[TASK BRIEF] Leaving out the pictures, copy each record below exactly.
-- PROVIDED INFORMATION follows --
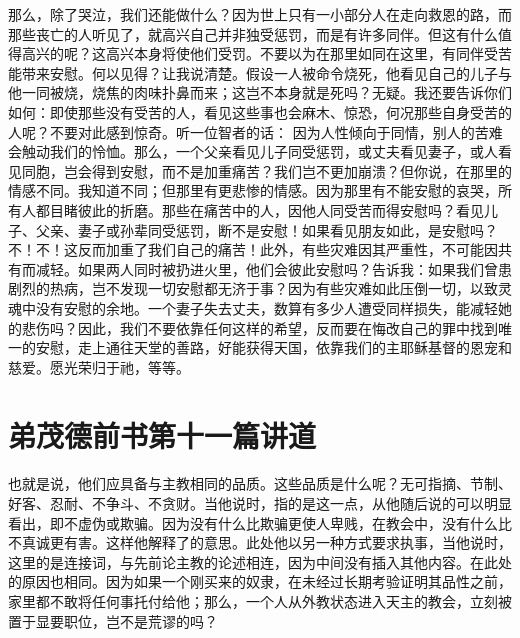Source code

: 那么，除了哭泣，我们还能做什么？因为世上只有一小部分人在走向救恩的路，而那些丧亡的人听见了，就高兴自己并非独受惩罚，而是有许多同伴。但这有什么值得高兴的呢？这高兴本身将使他们受罚。不要以为在那里如同在这里，有同伴受苦能带来安慰。何以见得？让我说清楚。假设一人被命令烧死，他看见自己的儿子与他一同被烧，烧焦的肉味扑鼻而来；这岂不本身就是死吗？无疑。我还要告诉你们如何：即使那些没有受苦的人，看见这些事也会麻木、惊恐，何况那些自身受苦的人呢？不要对此感到惊奇。听一位智者的话： 因为人性倾向于同情，别人的苦难会触动我们的怜恤。那么，一个父亲看见儿子同受惩罚，或丈夫看见妻子，或人看见同胞，岂会得到安慰，而不是加重痛苦？我们岂不更加崩溃？但你说，在那里的情感不同。我知道不同；但那里有更悲惨的情感。因为那里有不能安慰的哀哭，所有人都目睹彼此的折磨。那些在痛苦中的人，因他人同受苦而得安慰吗？看见儿子、父亲、妻子或孙辈同受惩罚，断不是安慰！如果看见朋友如此，是安慰吗？不！不！这反而加重了我们自己的痛苦！此外，有些灾难因其严重性，不可能因共有而减轻。如果两人同时被扔进火里，他们会彼此安慰吗？告诉我：如果我们曾患剧烈的热病，岂不发现一切安慰都无济于事？因为有些灾难如此压倒一切，以致灵魂中没有安慰的余地。一个妻子失去丈夫，数算有多少人遭受同样损失，能减轻她的悲伤吗？因此，我们不要依靠任何这样的希望，反而要在悔改自己的罪中找到唯一的安慰，走上通往天堂的善路，好能获得天国，依靠我们的主耶稣基督的恩宠和慈爱。愿光荣归于祂，等等。\par



\section{弟茂德前书第十一篇讲道}

\par

\par

也就是说，他们应具备与主教相同的品质。这些品质是什么呢？无可指摘、节制、好客、忍耐、不争斗、不贪财。当他说时，指的是这一点，从他随后说的可以明显看出，即不虚伪或欺骗。因为没有什么比欺骗更使人卑贱，在教会中，没有什么比不真诚更有害。这样他解释了的意思。此处他以另一种方式要求执事，当他说时，这里的是连接词，与先前论主教的论述相连，因为中间没有插入其他内容。在此处的原因也相同。因为如果一个刚买来的奴隶，在未经过长期考验证明其品性之前，家里都不敢将任何事托付给他；那么，一个人从外教状态进入天主的教会，立刻被置于显要职位，岂不是荒谬的吗？\par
-- PROVIDED INFORMATION concluded --
[EXERCISE SOLUTION]
Source code

: 那么，除了哭泣，我们还能做什么？因为世上只有一小部分人在走向救恩的路，而那些丧亡的人听见了，就高兴自己并非独受惩罚，而是有许多同伴。但这有什么值得高兴的呢？这高兴本身将使他们受罚。不要以为在那里如同在这里，有同伴受苦能带来安慰。何以见得？让我说清楚。假设一人被命令烧死，他看见自己的儿子与他一同被烧，烧焦的肉味扑鼻而来；这岂不本身就是死吗？无疑。我还要告诉你们如何：即使那些没有受苦的人，看见这些事也会麻木、惊恐，何况那些自身受苦的人呢？不要对此感到惊奇。听一位智者的话： 因为人性倾向于同情，别人的苦难会触动我们的怜恤。那么，一个父亲看见儿子同受惩罚，或丈夫看见妻子，或人看见同胞，岂会得到安慰，而不是加重痛苦？我们岂不更加崩溃？但你说，在那里的情感不同。我知道不同；但那里有更悲惨的情感。因为那里有不能安慰的哀哭，所有人都目睹彼此的折磨。那些在痛苦中的人，因他人同受苦而得安慰吗？看见儿子、父亲、妻子或孙辈同受惩罚，断不是安慰！如果看见朋友如此，是安慰吗？不！不！这反而加重了我们自己的痛苦！此外，有些灾难因其严重性，不可能因共有而减轻。如果两人同时被扔进火里，他们会彼此安慰吗？告诉我：如果我们曾患剧烈的热病，岂不发现一切安慰都无济于事？因为有些灾难如此压倒一切，以致灵魂中没有安慰的余地。一个妻子失去丈夫，数算有多少人遭受同样损失，能减轻她的悲伤吗？因此，我们不要依靠任何这样的希望，反而要在悔改自己的罪中找到唯一的安慰，走上通往天堂的善路，好能获得天国，依靠我们的主耶稣基督的恩宠和慈爱。愿光荣归于祂，等等。\par



\section{弟茂德前书第十一篇讲道}

\par

\par

也就是说，他们应具备与主教相同的品质。这些品质是什么呢？无可指摘、节制、好客、忍耐、不争斗、不贪财。当他说时，指的是这一点，从他随后说的可以明显看出，即不虚伪或欺骗。因为没有什么比欺骗更使人卑贱，在教会中，没有什么比不真诚更有害。这样他解释了的意思。此处他以另一种方式要求执事，当他说时，这里的是连接词，与先前论主教的论述相连，因为中间没有插入其他内容。在此处的原因也相同。因为如果一个刚买来的奴隶，在未经过长期考验证明其品性之前，家里都不敢将任何事托付给他；那么，一个人从外教状态进入天主的教会，立刻被置于显要职位，岂不是荒谬的吗？\par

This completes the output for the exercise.